The following example demonstrates how ParserConfig is used to
enable the strict CSS profile and
prevent links from being shown.
from inscriptis import get_text from inscriptis.css_profiles import CSS_PROFILES from inscriptis.model.config import ParserConfig css_profile = CSS_PROFILES['strict'].copy() config = ParserConfig(css=css_profile, display_links=False) text = get_text('fi<span>r</span>st <a href="/first">link</a>', config) print(text)
Inscriptis CSS model¶
Implement basic CSS support for inscriptis.
The
HtmlElementclass encapsulates all CSS properties of a single HTML element.CssParseparses CSS specifications and translates them into the corresponding HtmlElements used by Inscriptis for rendering HTML pages.
- class inscriptis.model.css.CssParse[source]¶
Parse CSS specifications and applies them to HtmlElements.
The attribute display: none, for instance, is translated to
HtmlElement.display=Display.none.- static attr_display(value: str, html_element: HtmlElement)[source]¶
Apply the given display value.
- static attr_horizontal_align(value: str, html_element: HtmlElement)[source]¶
Apply the provided horizontal alignment.
- static attr_margin_after(value: str, html_element: HtmlElement)¶
Apply the provided bottom margin.
- static attr_margin_before(value: str, html_element: HtmlElement)¶
Apply the given top margin.
- static attr_margin_bottom(value: str, html_element: HtmlElement)[source]¶
Apply the provided bottom margin.
- static attr_margin_top(value: str, html_element: HtmlElement)[source]¶
Apply the given top margin.
- static attr_padding_left(value: str, html_element: HtmlElement)[source]¶
Apply the given left padding_inline.
- static attr_padding_start(value: str, html_element: HtmlElement)¶
Apply the given left padding_inline.
- static attr_style(style_attribute: str, html_element: HtmlElement)[source]¶
Apply the provided style attributes to the given HtmlElement.
- Parameters:
style_attribute – The attribute value of the given style sheet. Example: display: none
html_element – The HtmlElement to which the given style is applied.
- static attr_vertical_align(value: str, html_element: HtmlElement)[source]¶
Apply the given vertical alignment.
- static attr_white_space(value: str, html_element: HtmlElement)[source]¶
Apply the given white-space value.
Inscriptis canvas model¶
Classes used for rendering (parts) of the canvas.
Every parsed HtmlElement writes its
textual content to the canvas which is managed by the following three classes:
- class inscriptis.model.canvas.Canvas[source]¶
The text Canvas on which Inscriptis writes the HTML page.
- margin¶
the current margin to the previous block (this is required to ensure that the margin_after and margin_before constraints of HTML block elements are met).
- blocks¶
a list of strings containing the completed blocks (i.e., text lines). Each block spawns at least one line.
- annotations¶
the list of recorded
Annotations.
- _open_annotations¶
a map of open tags that contain annotations.

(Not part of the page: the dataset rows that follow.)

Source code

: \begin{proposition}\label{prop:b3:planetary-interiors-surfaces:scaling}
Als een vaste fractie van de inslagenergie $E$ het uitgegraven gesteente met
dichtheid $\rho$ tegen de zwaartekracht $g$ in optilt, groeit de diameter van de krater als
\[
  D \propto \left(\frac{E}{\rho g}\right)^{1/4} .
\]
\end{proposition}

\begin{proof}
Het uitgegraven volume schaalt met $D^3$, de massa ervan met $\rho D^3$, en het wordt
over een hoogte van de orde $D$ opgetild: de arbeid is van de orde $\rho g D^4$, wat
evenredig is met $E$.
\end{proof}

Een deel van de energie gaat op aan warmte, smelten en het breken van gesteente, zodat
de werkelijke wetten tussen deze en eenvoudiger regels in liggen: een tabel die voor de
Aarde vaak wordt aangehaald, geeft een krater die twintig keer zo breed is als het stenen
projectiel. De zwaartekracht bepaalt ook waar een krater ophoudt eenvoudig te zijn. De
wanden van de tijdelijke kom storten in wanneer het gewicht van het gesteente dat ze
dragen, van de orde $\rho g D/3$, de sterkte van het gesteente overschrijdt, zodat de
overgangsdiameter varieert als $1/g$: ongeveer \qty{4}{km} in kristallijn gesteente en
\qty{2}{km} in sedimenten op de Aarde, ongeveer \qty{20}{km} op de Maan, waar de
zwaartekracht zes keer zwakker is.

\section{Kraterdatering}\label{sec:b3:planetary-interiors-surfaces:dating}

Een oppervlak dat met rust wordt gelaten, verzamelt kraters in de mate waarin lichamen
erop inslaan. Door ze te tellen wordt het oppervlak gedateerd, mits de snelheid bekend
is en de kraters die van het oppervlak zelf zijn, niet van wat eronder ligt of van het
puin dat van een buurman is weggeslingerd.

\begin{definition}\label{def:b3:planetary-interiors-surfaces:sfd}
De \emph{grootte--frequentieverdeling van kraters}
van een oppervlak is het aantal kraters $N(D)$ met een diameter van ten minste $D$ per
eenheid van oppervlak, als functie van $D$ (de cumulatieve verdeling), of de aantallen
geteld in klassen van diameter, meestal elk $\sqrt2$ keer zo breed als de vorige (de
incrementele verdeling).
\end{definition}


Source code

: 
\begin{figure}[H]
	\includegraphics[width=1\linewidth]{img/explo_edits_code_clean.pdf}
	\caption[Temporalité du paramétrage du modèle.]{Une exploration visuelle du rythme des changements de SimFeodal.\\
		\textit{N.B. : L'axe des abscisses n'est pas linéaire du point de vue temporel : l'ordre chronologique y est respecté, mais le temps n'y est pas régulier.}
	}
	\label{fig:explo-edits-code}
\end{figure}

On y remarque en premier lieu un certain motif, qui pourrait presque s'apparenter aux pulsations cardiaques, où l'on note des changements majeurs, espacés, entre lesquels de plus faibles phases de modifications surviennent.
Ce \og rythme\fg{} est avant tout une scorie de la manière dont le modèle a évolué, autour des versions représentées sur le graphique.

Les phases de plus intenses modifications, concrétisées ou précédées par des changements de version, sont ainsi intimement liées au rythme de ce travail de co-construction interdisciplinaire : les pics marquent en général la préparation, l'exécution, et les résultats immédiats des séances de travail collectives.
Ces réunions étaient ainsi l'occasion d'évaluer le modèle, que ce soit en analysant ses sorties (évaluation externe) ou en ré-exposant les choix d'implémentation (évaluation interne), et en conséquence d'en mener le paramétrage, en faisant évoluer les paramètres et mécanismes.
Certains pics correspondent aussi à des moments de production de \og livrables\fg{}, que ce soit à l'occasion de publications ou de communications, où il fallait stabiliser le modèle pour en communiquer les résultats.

- close_block(tag: HtmlElement) None[source]¶
Close the given HtmlElement by writing its bottom margin.
- Parameters:
tag – the HTML Block element to close
- close_tag(tag: HtmlElement) None[source]¶
Register that the given tag tag is closed.
- Parameters:
tag – the tag to close.
- flush_inline() bool[source]¶
Attempt to flush the content in self.current_block into a new block.
Notes
If self.current_block does not contain any content (or only whitespaces) no changes are made.
Otherwise the content of current_block is added to blocks and a new current_block is initialized.
- Returns:
True if the attempt was successful, False otherwise.
- property left_margin: int¶
Return the length of the current line’s left margin.
- open_block(tag: HtmlElement) None[source]¶
Open an HTML block element.
- open_tag(tag: HtmlElement) None[source]¶
Register that a tag is opened.
- Parameters:
tag – the tag to open.
- write(tag: HtmlElement, text: str, whitespace: WhiteSpace = None) None[source]¶
Write the given text to the current block.
Representation of a text block within the HTML canvas.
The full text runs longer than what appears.